[Material provided — start]

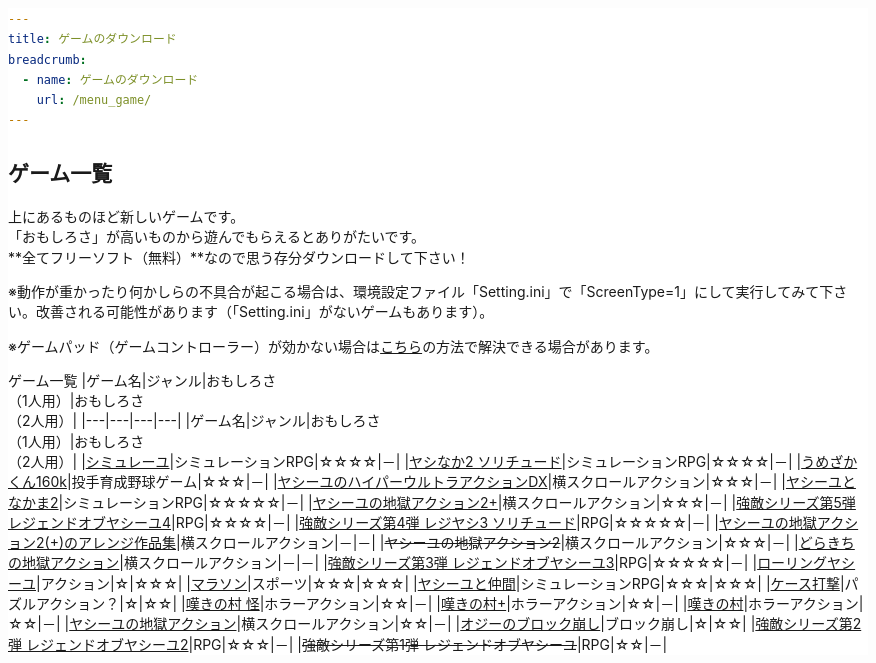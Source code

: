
 ```yaml
---
title: ゲームのダウンロード
breadcrumb:
  - name: ゲームのダウンロード
    url: /menu_game/
---
```


## ゲーム一覧

上にあるものほど新しいゲームです。  
「おもしろさ」が高いものから遊んでもらえるとありがたいです。  
**全てフリーソフト（無料）**なので思う存分ダウンロードして下さい！  
  
※動作が重かったり何かしらの不具合が起こる場合は、環境設定ファイル「Setting.ini」で「ScreenType=1」にして実行してみて下さい。改善される可能性があります（「Setting.ini」がないゲームもあります）。  

※ゲームパッド（ゲームコントローラー）が効かない場合は[こちら](http://omoshiro-game.com/menu_support/gamepad_preferred_device/)の方法で解決できる場合があります。

ゲーム一覧
|ゲーム名|ジャンル|おもしろさ  <br>（1人用）|おもしろさ  <br>（2人用）|
|---|---|---|---|
|ゲーム名|ジャンル|おもしろさ  <br>（1人用）|おもしろさ  <br>（2人用）|
|[シミュレーユ](https://web.archive.org/web/20220410111816id_/http://omoshiro-game.com/menu_game/Simulayu/)|シミュレーションRPG|☆☆☆☆|－|
|[ヤシなか2 ソリチュード](https://web.archive.org/web/20220410111816id_/http://omoshiro-game.com/menu_game/YashiNaka2Solitude/)|シミュレーションRPG|☆☆☆☆|－|
|[うめざかくん160k](https://web.archive.org/web/20220410111816id_/http://omoshiro-game.com/menu_game/Umezaka/)|投手育成野球ゲーム|☆☆☆|－|
|[ヤシーユのハイパーウルトラアクションDX](https://web.archive.org/web/20220410111816id_/http://omoshiro-game.com/menu_game/YashiyuNoHyperUltraActionDX/)|横スクロールアクション|☆☆☆|－|
|[ヤシーユとなかま2](https://web.archive.org/web/20220410111816id_/http://omoshiro-game.com/menu_game/#NAKAMA2)|シミュレーションRPG|☆☆☆☆☆|－|
|[ヤシーユの地獄アクション2+](https://web.archive.org/web/20220410111816id_/http://omoshiro-game.com/menu_game/#JIGOKU2PLUS)|横スクロールアクション|☆☆☆|－|
|[強敵シリーズ第5弾 レジェンドオブヤシーユ4](https://web.archive.org/web/20220410111816id_/http://omoshiro-game.com/menu_game/#LOY4)|RPG|☆☆☆☆|－|
|[強敵シリーズ第4弾 レジヤシ3 ソリチュード](https://web.archive.org/web/20220410111816id_/http://omoshiro-game.com/menu_game/#LOY3_SOL)|RPG|☆☆☆☆☆|－|
|[ヤシーユの地獄アクション2(+)のアレンジ作品集](https://web.archive.org/web/20220410111816id_/http://omoshiro-game.com/menu_game/#JIGOKU2_ARG)|横スクロールアクション|－|－|
|~~ヤシーユの地獄アクション2~~|横スクロールアクション|☆☆☆|－|
|[どらきちの地獄アクション](https://web.archive.org/web/20220410111816id_/http://omoshiro-game.com/menu_game/#DORAKICHI)|横スクロールアクション|－|－|
|[強敵シリーズ第3弾 レジェンドオブヤシーユ3](https://web.archive.org/web/20220410111816id_/http://omoshiro-game.com/menu_game/#LOY3)|RPG|☆☆☆☆☆|－|
|[ローリングヤシーユ](https://web.archive.org/web/20220410111816id_/http://omoshiro-game.com/menu_game/#ROLLING)|アクション|☆|☆☆☆|
|[マラソン](https://web.archive.org/web/20220410111816id_/http://omoshiro-game.com/menu_game/#MARATHON)|スポーツ|☆☆☆|☆☆☆|
|[ヤシーユと仲間](https://web.archive.org/web/20220410111816id_/http://omoshiro-game.com/menu_game/#NAKAMA)|シミュレーションRPG|☆☆☆|☆☆☆|
|[ケース打撃](https://web.archive.org/web/20220410111816id_/http://omoshiro-game.com/menu_game/#CASEBUT)|パズルアクション？|☆|☆☆|
|[嘆きの村 怪](https://web.archive.org/web/20220410111816id_/http://omoshiro-game.com/menu_game/#NAGEKIKAI)|ホラーアクション|☆☆|－|
|[嘆きの村+](https://web.archive.org/web/20220410111816id_/http://omoshiro-game.com/menu_game/#NAGEKIPLUS)|ホラーアクション|☆☆|－|
|[嘆きの村](https://web.archive.org/web/20220410111816id_/http://omoshiro-game.com/menu_game/#NAGEKI)|ホラーアクション|☆☆|－|
|[ヤシーユの地獄アクション](https://web.archive.org/web/20220410111816id_/http://omoshiro-game.com/menu_game/#JIGOKU)|横スクロールアクション|☆☆|－|
|[オジーのブロック崩し](https://web.archive.org/web/20220410111816id_/http://omoshiro-game.com/menu_game/#OJIBLO)|ブロック崩し|☆|☆☆|
|[強敵シリーズ第2弾 レジェンドオブヤシーユ2](https://web.archive.org/web/20220410111816id_/http://omoshiro-game.com/menu_game/#LOY2)|RPG|☆☆☆|－|
|~~強敵シリーズ第1弾 レジェンドオブヤシーユ~~|RPG|☆☆|－|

[Material provided — finish]

## What you should do
Every line above with the word "ソリチュード" belongs in the answer, copied as written.

## Task output
|[ヤシなか2 ソリチュード](https://web.archive.org/web/20220410111816id_/http://omoshiro-game.com/menu_game/YashiNaka2Solitude/)|シミュレーションRPG|☆☆☆☆|－|
|[強敵シリーズ第4弾 レジヤシ3 ソリチュード](https://web.archive.org/web/20220410111816id_/http://omoshiro-game.com/menu_game/#LOY3_SOL)|RPG|☆☆☆☆☆|－|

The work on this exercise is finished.